Image by Mike Licht |
The Chronicle had a nice post in ProfHacker regarding PDF annotation and organization, and Christopher Long has also written in greater detail about how one goes about "Closing the Digital Research Circle". For PDF annotation, syncing, and citing, I strongly suspect Mendeley is going to win the race. As much as I love the idea of Zotero, I just don't use Firefox on any of my machines or mobile devices. (I did enjoy using the open source Aigaion, but once my entire bibliography got trashed while upgrading I decided to stick with the pros). Mendeley can be buggy, but as one person said, "When it works, it works really well," and they're right.
Anyway, that's still just consumption and management of existing content, which is only half the problem. The other is creating and editing manuscripts.
In my field, everyone writes papers in LaTeX. Some journals and conferences occasionally permit the submission of Word documents, but personally I have a hard time understanding how anyone can do that without pulling their hair out. The last time I wrote an article in Word I spent several days dealing with misplaced references, unusual figure formats, caption problems, and incompatibility issues. When I write in LaTeX I can just focus on the writing and ignore everything else. (Kind of like writing a program in Java vs. C++)

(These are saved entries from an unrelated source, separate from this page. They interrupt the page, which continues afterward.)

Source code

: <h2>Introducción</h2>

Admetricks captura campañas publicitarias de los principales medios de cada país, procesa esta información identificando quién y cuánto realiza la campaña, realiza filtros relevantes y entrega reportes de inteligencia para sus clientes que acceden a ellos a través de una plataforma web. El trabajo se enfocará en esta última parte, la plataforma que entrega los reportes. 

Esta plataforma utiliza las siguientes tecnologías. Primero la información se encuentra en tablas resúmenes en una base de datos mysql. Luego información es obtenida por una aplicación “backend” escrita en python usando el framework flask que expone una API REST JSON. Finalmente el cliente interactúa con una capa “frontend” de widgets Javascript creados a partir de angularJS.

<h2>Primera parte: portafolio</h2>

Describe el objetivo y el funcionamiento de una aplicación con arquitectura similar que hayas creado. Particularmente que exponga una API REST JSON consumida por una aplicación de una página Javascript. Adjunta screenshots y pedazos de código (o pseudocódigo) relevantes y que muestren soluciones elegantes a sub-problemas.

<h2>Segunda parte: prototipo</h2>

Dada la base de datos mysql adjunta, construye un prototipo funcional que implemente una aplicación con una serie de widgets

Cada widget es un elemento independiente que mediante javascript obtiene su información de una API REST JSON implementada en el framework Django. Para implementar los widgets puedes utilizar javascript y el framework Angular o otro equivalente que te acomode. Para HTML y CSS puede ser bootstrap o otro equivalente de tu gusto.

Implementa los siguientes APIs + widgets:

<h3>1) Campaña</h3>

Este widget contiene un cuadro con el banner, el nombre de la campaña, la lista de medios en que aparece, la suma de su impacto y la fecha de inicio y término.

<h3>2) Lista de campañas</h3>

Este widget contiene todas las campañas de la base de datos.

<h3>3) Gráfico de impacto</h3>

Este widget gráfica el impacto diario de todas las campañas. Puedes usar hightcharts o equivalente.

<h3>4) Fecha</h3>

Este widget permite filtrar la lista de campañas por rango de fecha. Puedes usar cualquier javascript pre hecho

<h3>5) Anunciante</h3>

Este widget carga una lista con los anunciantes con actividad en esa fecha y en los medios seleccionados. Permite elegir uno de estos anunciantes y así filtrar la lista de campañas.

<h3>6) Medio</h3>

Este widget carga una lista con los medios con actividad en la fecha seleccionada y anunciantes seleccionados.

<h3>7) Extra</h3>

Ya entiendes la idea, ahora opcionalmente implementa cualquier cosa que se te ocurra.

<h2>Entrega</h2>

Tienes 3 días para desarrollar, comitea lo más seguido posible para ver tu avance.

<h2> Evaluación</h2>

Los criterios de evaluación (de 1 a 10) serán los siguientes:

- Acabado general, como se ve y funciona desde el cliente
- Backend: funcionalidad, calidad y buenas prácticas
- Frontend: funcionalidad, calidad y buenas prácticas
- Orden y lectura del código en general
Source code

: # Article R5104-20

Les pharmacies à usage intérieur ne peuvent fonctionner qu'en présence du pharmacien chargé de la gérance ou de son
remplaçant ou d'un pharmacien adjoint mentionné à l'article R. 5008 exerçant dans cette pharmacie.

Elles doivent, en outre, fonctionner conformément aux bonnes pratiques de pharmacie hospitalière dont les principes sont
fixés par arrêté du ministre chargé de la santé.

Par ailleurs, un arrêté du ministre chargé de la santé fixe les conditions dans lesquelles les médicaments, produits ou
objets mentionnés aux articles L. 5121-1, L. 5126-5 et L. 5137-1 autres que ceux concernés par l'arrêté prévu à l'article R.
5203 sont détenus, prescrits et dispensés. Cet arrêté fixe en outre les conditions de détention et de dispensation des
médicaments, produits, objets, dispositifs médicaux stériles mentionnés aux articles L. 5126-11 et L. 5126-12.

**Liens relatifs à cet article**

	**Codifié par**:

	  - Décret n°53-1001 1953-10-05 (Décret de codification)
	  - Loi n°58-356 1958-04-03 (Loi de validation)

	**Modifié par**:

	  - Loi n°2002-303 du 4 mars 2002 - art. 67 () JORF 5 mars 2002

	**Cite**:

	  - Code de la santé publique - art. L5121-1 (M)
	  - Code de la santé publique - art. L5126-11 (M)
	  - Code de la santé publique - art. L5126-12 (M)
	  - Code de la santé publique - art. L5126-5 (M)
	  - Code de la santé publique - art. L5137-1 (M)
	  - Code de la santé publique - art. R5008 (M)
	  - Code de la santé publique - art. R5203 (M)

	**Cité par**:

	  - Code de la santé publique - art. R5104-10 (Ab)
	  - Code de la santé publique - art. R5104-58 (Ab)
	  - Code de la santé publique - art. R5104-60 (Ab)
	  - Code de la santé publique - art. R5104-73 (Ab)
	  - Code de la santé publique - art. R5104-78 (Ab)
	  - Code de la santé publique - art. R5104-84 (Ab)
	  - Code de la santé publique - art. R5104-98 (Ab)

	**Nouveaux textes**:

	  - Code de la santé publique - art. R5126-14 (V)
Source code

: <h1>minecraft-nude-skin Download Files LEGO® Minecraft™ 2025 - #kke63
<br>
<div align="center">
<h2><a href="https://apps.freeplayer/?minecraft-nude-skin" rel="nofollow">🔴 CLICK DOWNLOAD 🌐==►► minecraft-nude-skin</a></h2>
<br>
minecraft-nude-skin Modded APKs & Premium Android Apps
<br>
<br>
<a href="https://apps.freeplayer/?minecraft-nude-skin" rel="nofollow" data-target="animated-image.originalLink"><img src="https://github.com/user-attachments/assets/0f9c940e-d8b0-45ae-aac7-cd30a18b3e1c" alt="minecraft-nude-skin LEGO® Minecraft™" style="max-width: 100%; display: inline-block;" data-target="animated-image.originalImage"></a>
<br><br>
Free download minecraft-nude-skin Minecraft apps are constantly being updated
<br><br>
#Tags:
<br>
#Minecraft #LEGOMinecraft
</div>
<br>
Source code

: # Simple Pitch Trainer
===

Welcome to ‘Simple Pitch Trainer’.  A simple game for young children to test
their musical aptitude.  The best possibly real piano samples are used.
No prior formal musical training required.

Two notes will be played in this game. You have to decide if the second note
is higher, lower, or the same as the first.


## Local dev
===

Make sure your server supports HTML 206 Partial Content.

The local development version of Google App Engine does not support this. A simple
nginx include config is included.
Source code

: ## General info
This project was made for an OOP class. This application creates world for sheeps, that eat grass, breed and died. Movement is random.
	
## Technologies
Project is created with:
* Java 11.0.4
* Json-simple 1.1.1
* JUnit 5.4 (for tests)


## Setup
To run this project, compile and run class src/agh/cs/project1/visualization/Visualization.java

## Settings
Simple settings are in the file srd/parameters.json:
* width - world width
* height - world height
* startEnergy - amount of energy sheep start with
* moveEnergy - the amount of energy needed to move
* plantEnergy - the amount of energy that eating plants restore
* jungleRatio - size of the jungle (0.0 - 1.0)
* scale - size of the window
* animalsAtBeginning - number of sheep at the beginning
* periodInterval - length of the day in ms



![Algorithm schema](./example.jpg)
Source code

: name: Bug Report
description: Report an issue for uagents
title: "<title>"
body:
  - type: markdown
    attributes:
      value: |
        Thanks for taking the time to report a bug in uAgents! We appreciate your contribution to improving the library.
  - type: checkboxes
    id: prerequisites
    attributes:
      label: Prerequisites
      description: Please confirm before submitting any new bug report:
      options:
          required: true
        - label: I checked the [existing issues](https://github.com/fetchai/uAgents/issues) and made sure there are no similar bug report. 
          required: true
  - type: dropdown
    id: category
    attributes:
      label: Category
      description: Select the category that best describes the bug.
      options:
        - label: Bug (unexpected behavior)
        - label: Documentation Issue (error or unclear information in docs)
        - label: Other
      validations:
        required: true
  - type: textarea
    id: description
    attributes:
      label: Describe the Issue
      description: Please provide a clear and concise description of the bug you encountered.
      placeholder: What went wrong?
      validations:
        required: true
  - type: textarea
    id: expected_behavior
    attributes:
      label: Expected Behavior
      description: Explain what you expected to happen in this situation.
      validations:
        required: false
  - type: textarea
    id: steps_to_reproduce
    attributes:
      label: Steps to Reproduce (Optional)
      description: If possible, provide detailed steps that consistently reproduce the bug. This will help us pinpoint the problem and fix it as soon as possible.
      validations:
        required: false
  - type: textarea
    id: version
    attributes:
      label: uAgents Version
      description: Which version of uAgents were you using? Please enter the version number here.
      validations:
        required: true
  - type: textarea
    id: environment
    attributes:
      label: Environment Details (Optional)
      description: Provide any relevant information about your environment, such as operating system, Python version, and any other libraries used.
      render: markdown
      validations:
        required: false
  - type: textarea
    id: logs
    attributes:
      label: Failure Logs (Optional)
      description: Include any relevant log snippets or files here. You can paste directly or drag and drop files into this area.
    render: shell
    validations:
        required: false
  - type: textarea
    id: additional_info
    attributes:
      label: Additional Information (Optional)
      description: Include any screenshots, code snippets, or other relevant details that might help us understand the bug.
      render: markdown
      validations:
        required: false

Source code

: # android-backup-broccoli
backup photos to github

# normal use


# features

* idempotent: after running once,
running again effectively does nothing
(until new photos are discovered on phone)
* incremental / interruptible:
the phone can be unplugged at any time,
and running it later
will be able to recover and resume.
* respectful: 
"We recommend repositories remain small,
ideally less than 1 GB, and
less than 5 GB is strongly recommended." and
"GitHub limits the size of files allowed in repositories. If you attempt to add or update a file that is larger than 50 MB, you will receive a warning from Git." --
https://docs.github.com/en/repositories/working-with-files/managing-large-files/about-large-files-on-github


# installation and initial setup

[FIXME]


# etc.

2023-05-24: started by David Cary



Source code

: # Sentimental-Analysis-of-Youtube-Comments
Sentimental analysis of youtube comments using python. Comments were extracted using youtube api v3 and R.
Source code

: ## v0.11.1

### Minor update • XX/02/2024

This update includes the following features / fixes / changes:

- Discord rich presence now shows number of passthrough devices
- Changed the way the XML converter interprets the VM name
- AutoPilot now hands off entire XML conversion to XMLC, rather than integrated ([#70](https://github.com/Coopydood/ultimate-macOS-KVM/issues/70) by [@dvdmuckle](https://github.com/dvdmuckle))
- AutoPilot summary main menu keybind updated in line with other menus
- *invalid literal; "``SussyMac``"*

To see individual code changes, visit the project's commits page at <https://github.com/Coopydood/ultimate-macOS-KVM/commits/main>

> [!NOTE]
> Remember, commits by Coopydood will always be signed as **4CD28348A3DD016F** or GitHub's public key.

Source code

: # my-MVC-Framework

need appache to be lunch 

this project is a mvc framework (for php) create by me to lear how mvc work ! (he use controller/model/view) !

But how to write LaTeX on the go? Due to a lack of multitasking in the present OS, as well as Apple forbidding any applications that compile code (e.g., no easy way to typeset your documents), what's a body to do?
I recently found LaTeX Lab, which lets you edit and typeset LaTeX Google Docs. Hooray! Almost there!
...sadly, Google Documents are not yet natively editable on the iPad.
I can, of course, remote login to my machines back at the office using virtualization software and edit LaTeX files there, but that just feels so inelegant. So we're not there just quite yet. I'm going to try a few things over the next few weeks and will report back.